[Rendered images with source text]
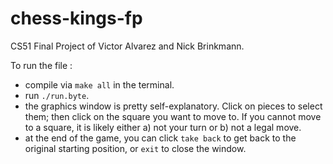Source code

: # chess-kings-fp
CS51 Final Project of Victor Alvarez and Nick Brinkmann.

To run the file :

- compile via `make all` in the terminal.
- run `./run.byte`.
- the graphics window is pretty self-explanatory. Click on pieces to select them;
then click on the square you want to move to. If you cannot move to a square, it 
is likely either
a) not your turn or
b) not a legal move.
- at the end of the game, you can click `take back` to get back to the original 
starting position, or `exit` to close the window.

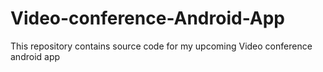 # Video-conference-Android-App
This repository contains source code for my upcoming Video conference android app 
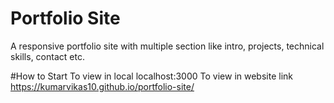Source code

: # Portfolio Site
A responsive portfolio site with multiple section like intro, projects, technical skills, contact etc.

#How to Start
To view in local localhost:3000
To view in website link https://kumarvikas10.github.io/portfolio-site/
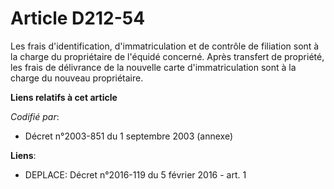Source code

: # Article D212-54

Les frais d'identification, d'immatriculation et de contrôle de filiation sont à la charge du propriétaire de l'équidé
concerné. Après transfert de propriété, les frais de délivrance de la nouvelle carte d'immatriculation sont à la charge du
nouveau propriétaire.

**Liens relatifs à cet article**

_Codifié par_:

  - Décret n°2003-851 du 1 septembre 2003 (annexe)

**Liens**:

  - DEPLACE: Décret n°2016-119 du 5 février 2016 - art. 1
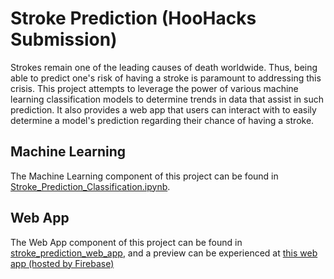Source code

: # Stroke Prediction (HooHacks Submission)

Strokes remain one of the leading causes of death worldwide. Thus, being able to predict one's risk of having a stroke is paramount to addressing this crisis. This project attempts to leverage the power of various machine learning classification models to determine trends in data that assist in such prediction. It also provides a web app that users can interact with to easily determine a model's prediction regarding their chance of having a stroke.

## Machine Learning

The Machine Learning component of this project can be found in [Stroke_Prediction_Classification.ipynb](Stroke_Prediction_Classification.ipynb).

## Web App

The Web App component of this project can be found in [stroke_prediction_web_app](stroke_prediction_web_app), and a preview can be experienced at [this web app (hosted by Firebase)](https://stroke-prediction-309002.web.app/)
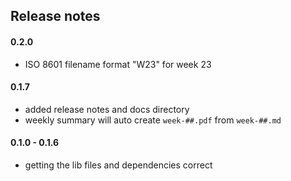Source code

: ## Release notes


#### 0.2.0
* ISO 8601 filename format "W23" for week 23

#### 0.1.7
* added release notes and docs directory
* weekly summary will auto create `week-##.pdf` from `week-##.md`

#### 0.1.0 - 0.1.6
* getting the lib files and dependencies correct
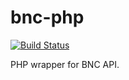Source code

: # bnc-php

[![Build Status](https://travis-ci.org/ljvicente/bnc-php.svg?branch=master)](https://travis-ci.org/ljvicente/bnc-php)

PHP wrapper for BNC API.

→ EXERCISE GOAL
Begin at the first line of the records. Print every line through the one containing "concerné. Après transfert" exactly, but skip the pictures.

→ YOUR RESPONSE
Source code

: # chess-kings-fp
CS51 Final Project of Victor Alvarez and Nick Brinkmann.

To run the file :

- compile via `make all` in the terminal.
- run `./run.byte`.
- the graphics window is pretty self-explanatory. Click on pieces to select them;
then click on the square you want to move to. If you cannot move to a square, it 
is likely either
a) not your turn or
b) not a legal move.
- at the end of the game, you can click `take back` to get back to the original 
starting position, or `exit` to close the window.

 # Video-conference-Android-App
This repository contains source code for my upcoming Video conference android app 
Source code

: # Portfolio Site
A responsive portfolio site with multiple section like intro, projects, technical skills, contact etc.

#How to Start
To view in local localhost:3000
To view in website link https://kumarvikas10.github.io/portfolio-site/
Source code

: # Article D212-54

Les frais d'identification, d'immatriculation et de contrôle de filiation sont à la charge du propriétaire de l'équidé
concerné. Après transfert de propriété, les frais de délivrance de la nouvelle carte d'immatriculation sont à la charge du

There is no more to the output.